Genome-Scale Flux Elucidation in the Fast-Growing Cyanobacterium Synechococcus Elongatus Utex 2973

A short doubling time of 2h makes Synechococcus elongatus UTEX 2973 a promising platform for solar based production of biofuels and other bio-chemicals. Successful metabolic engineering strategies can be informed by the knowledge of intracellular flux distribution in this organism. In this meta-analysis, the intracellular flux distribution in a genome-scale metabolic model of Synechococcus elongatus UTEX 2973 was elucidated using isotopic non-stationary ¹³C-metabolic flux analysis using the experimentally measured labeling dynamics of 13 central carbon metabolites reported in an earlier study. To this end, a genome scale carbon mapping model, imSyu593, was constructed using the existing mapping model for Synechocystis sp PCC 6803, imSyn617, as the starting point to trace the flow of carbons through 593 reactions spreading across the central carbon metabolism, amino acid metabolism and peripheral pathways. Flux elucidation revealed a near complete routing (>96%) of the assimilated carbons to biomass formation. This high biomass yield is afforded by the ability of this organism to reincorporate carbons oxidized in anabolic and photorespiratory pathways while increasing the flux through non-decarboxylating reactions. The ability to reincorporate oxidized carbons sustains a higher flux through the photorespiratory C2 cycle to meet the glycine and serine demand for the biomass synthesis. In contrast with other cyanobacteria, Malic enzyme is found to be dispensable with pyruvate being synthesized via Pyruvate Kinase.
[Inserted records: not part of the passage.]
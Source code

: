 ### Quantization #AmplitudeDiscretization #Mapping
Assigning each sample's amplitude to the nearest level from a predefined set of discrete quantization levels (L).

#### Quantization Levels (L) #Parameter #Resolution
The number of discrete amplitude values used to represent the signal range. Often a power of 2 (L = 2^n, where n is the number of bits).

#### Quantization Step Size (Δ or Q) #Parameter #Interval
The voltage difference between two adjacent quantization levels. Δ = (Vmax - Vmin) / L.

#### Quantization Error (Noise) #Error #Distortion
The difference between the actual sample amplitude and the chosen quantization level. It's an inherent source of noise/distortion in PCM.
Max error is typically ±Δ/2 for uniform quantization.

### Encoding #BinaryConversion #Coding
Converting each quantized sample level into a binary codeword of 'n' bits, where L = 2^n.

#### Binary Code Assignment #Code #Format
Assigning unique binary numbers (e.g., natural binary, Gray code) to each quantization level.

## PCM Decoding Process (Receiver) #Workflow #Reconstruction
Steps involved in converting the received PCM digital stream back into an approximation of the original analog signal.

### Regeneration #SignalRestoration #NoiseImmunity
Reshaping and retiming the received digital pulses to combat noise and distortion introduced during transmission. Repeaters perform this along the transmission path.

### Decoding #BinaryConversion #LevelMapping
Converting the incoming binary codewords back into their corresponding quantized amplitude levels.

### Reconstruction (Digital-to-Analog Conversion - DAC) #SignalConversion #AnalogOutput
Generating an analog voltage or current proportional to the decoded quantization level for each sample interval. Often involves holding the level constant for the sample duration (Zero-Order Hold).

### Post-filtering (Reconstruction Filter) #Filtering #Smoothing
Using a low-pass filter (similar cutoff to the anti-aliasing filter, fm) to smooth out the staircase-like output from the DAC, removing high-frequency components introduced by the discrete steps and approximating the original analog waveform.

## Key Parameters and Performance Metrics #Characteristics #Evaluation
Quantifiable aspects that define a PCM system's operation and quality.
And instead of using the lower glycolysis and Pyruvate Dehydrogenase reaction, Acetyl-CoA was synthesized using the carbon efficient Phosphoketolase pathway. These findings suggest the existence of a highly efficient metabolism in Synechococcus elongatus UTEX 2973, which, in conjunction with fast growth rate, supports the development of this organism into an ideal photoautotrophic production platform.